18. Keputusan Presiden Nomor 84/P Tahun 2009 tentang Pembentukan Kabinet Indonesia Bersatu II sebagaimana telah diubah dengan Keputusan Presiden Nomor 59/P Tahun 2011;

19. Peraturan Presiden Nomor 47 Tahun 2009 tentang Pembentukan dan Organisasi Kementerian Negara sebagaimana telah diubah beberapa kali terakhir dengan Peraturan Presiden Nomor 91 Tahun 2011;

20. Peraturan Presiden Nomor 24 Tahun 2010 tentang Kedudukan, Tugas, dan Fungsi Kementerian Negara serta Susunan Organisasi, Tugas dan Fungsi Eselon I Kementerian Negara sebagaimana telah diubah beberapa kali terakhir dengan Peraturan Presiden Nomor 92 Tahun 2011;

21. Peraturan Menteri Perdagangan Nomor 28/M-DAG/PER/6/2009 tentang Ketentuan Pelayanan Perijinan Ekspor dan Impor dengan Sistem Elektronik Melalui INATRADE Dalam Kerangka Indonesia National Single Window;

22. Peraturan Menteri Perdagangan Nomor 54/M-DAG/PER/10/2009 tentang Ketentuan Umum di Bidang Impor;

23. Peraturan Menteri Keuangan Nomor 176/PMK.011/2009 tentang Pembebasan Bea Masuk Atas Impor Mesin Serta Barang Dan Bahan Untuk Pembangunan Atau Pengembangan Industri Dalam Rangka Penanaman Modal sebagaimana telah diubah dengan Peraturan Menteri Keuangan Nomor 76/PMK.011/2012;

24. Peraturan Menteri Perdagangan Nomor 31/M-DAG/PER/7/2010 tentang Organisasi dan Tata Kerja Kementerian Perdagangan;

25. Peraturan Menteri Keuangan Nomor 188/PMK.04/2010 tentang Impor Barang yang Dibawa oleh Penumpang, Awak Sarana Pengangkut, Pelintas Batas, dan Barang Kiriman;

26. Peraturan Menteri Keuangan Nomor 213/PMK.011/2011 tentang Penetapan Sistem Klasifikasi Barang dan Pembebanan Tarif Bea Masuk Atas Barang Impor;

27. Peraturan Menteri Perdagangan Nomor 27/M-DAG/PER/5/2012 tentang Ketentuan Angka Pengenal Importir (API);

MEMUTUSKAN:

Menetapkan:

PERATURAN MENTERI PERDAGANGAN TENTANG PERUBAHAN ATAS PERATURAN MENTERI PERDAGANGAN NOMOR 27/M-DAG/PER/5/2012 TENTANG KETENTUAN ANGKA PENGENAL IMPORTIR (API).

Pasal I

Beberapa ketentuan dalam Peraturan Menteri Perdagangan Nomor 27/M-DAG/PER/5/2012 tentang Ketentuan Angka Pengenarl Importir (API), diubah sebagai berikut:

1. Ketentuan Pasal 1 angka 6 diubah sehingga Pasal 1 berbunyi sebagai berikut:

"Pasal 1

Dalam Peraturan Menteri ini yang dimaksud dengan:

1. Impor adalah kegiatan memasukkan barang ke dalam daerah pabean Indonesia.

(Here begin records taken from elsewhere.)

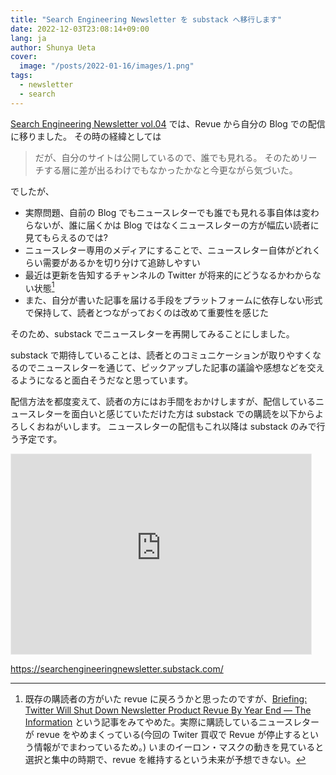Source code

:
 ```yaml
---
title: "Search Engineering Newsletter を substack へ移行します"
date: 2022-12-03T23:08:14+09:00
lang: ja
author: Shunya Ueta
cover:
  image: "/posts/2022-01-16/images/1.png"
tags:
  - newsletter
  - search
---
```


[Search Engineering Newsletter vol.04](/posts/2022-04-07) では、Revue から自分の Blog での配信に移りました。
その時の経緯としては

> だが、自分のサイトは公開しているので、誰でも見れる。 そのためリーチする層に差が出るわけでもなかったかなと今更ながら気づいた。

でしたが、

- 実際問題、自前の Blog でもニュースレターでも誰でも見れる事自体は変わらないが、誰に届くかは Blog ではなくニュースレターの方が幅広い読者に見てもらえるのでは?
- ニュースレター専用のメディアにすることで、ニュースレター自体がどれくらい需要があるかを切り分けて追跡しやすい
- 最近は更新を告知するチャンネルの Twitter が将来的にどうなるかわからない状態[^revue]
- また、自分が書いた記事を届ける手段をプラットフォームに依存しない形式で保持して、読者とつながっておくのは改めて重要性を感じた

そのため、substack でニュースレターを再開してみることにしました。

substack で期待していることは、読者とのコミュニケーションが取りやすくなるのでニュースレターを通じて、ピックアップした記事の議論や感想などを交えるようになると面白そうだなと思っています。

配信方法を都度変えて、読者の方にはお手間をおかけしますが、配信しているニュースレターを面白いと感じていただけた方は substack での購読を以下からよろしくおねがいします。
ニュースレターの配信もこれ以降は substack のみで行う予定です。

<iframe src="https://searchengineeringnewsletter.substack.com/embed" width="480" height="320" style="border:1px solid #EEE; background:white;" frameborder="0" scrolling="no"></iframe>

https://searchengineeringnewsletter.substack.com/

[^revue]: 既存の購読者の方がいた revue に戻ろうかと思ったのですが、[Briefing: Twitter Will Shut Down Newsletter Product Revue By Year End — The Information](https://www.theinformation.com/briefings/twitter-will-shut-down-newsletter-product-revue-by-year-end) という記事をみてやめた。実際に購読しているニュースレターが revue をやめまくっている(今回の Twiter 買収で Revue が停止するという情報がでまわっているため。) いまのイーロン・マスクの動きを見ていると選択と集中の時期で、revue を維持するという未来が予想できない。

2. Angka Pengenal Importir, yang selanjutnya disingkat API adalah tanda pengenal sebagai importir.

3. Importir adalah orang perorangan atau badan usaha yang berbentuk badan hukum atau bukan badan hukum yang melakukan kegiatan impor.

4. Tes Pasar adalah kegiatan untuk menjual barang industri tertentu yang diimpor oleh Produsen yang belum dapat diproduksinya dengan tujuan untuk mengetahui reaksi pasar dan digunakan dalam rangka pengembangan usahanya.

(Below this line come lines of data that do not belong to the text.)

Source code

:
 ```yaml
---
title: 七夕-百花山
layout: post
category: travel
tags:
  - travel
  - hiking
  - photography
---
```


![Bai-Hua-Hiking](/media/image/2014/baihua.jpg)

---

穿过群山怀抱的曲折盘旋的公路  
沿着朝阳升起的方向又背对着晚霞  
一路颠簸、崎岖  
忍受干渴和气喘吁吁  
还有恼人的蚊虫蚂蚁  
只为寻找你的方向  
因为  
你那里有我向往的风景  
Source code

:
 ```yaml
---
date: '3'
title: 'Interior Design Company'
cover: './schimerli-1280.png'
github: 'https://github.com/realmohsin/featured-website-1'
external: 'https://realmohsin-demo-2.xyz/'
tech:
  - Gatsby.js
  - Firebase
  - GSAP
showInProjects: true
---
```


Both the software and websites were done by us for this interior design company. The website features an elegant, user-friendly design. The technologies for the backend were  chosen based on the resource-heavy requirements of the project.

5. Barang Komplementer adalah barang industri tertentu yang terkait dengan izin usaha industrinya, yang diimpor oleh produsen importir yang berasal dari dan dihasilkan oleh perusahaan luar negeri yang memiliki hubungan istimewa dengan importir.

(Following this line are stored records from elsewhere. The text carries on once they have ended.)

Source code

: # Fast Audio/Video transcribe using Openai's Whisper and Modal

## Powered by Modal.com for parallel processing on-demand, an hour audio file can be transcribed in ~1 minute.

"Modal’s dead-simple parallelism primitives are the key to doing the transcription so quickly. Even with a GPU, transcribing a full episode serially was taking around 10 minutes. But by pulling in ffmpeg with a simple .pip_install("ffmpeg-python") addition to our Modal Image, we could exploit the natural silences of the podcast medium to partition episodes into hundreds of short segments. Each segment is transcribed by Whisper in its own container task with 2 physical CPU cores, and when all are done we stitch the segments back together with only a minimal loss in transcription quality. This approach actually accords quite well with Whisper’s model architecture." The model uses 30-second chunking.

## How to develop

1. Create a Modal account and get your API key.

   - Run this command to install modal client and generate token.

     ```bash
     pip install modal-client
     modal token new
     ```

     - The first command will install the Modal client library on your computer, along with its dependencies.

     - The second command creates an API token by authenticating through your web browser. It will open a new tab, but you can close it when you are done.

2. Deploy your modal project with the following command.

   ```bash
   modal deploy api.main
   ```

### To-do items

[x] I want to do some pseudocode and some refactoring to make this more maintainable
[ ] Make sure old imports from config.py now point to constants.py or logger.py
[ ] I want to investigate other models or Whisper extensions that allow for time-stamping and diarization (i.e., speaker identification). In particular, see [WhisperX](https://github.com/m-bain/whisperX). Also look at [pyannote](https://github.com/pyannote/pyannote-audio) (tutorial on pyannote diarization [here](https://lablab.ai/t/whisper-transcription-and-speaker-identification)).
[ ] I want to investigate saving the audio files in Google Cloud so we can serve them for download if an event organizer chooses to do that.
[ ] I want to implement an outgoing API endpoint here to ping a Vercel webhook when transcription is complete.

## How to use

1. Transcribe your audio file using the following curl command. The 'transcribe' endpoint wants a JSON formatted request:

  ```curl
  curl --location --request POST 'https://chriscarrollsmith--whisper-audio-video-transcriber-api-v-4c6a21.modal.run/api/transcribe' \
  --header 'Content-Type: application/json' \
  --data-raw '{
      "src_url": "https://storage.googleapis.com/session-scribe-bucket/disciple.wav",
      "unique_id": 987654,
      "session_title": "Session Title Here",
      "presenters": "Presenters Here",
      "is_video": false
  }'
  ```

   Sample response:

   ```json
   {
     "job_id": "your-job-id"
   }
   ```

6. Hubungan istimewa adalah hubungan antara perusahaan pemilik API dengan perusahaan yang berada di luar negeri dimana salah satu pihak mempunyai kemampuan mengendalikan pihak lain atau mempunyai pengaruh signifikan atas pihak lain sesuai standar akuntansi yang berlaku.

7. Penanaman Modal adalah segala bentuk kegiatan menanam modal, baik oleh penanam modal dalam negeri maupun penanam modal asing untuk melakukan usaha di wilayah negara Republik Indonesia.

8. Penanaman Modal Dalam Negeri adalah kegiatan menanam modal untuk melakukan usaha di wilayah negara Republik Indonesia yang dilakukan oleh penanam modal dalam negeri dengan menggunakan modal dalam negeri.

9. Penanaman Modal Asing adalah kegiatan menanam modal untuk melakukan usaha di wilayah negara Republik Indonesia yang dilakukan oleh penanam modal asing, baik yang menggunakan modal asing sepenuhnya maupun yang berpatungan dengan penanam modal dalam negeri.

10. Pemerintah pusat, yang selanjutnya disebut Pemerintah adalah Presiden Republik Indonesia yang memegang kekuasaan pemerintahan negara Republik Indonesia sebagaimana dimaksud dalam Undang-Undang Dasar Negara Republik Indonesia Tahun 1945;

11. Menteri adalah Menteri yang menyelenggarakan urusan pemerintahan di bidang perdagangan.

12. Direktur Jenderal adalah Direktur Jenderal Perdagangan Luar Negeri, Kementerian Perdagangan.

13. Dinas Provinsi adalah dinas yang tugas dan tanggung jawabnya di bidang perdagangan di provinsi.

14. Dinas Kabupaten/Kota adalah dinas yang tugas dan tanggung jawabnya di bidang perdagangan di kabupaten/kota.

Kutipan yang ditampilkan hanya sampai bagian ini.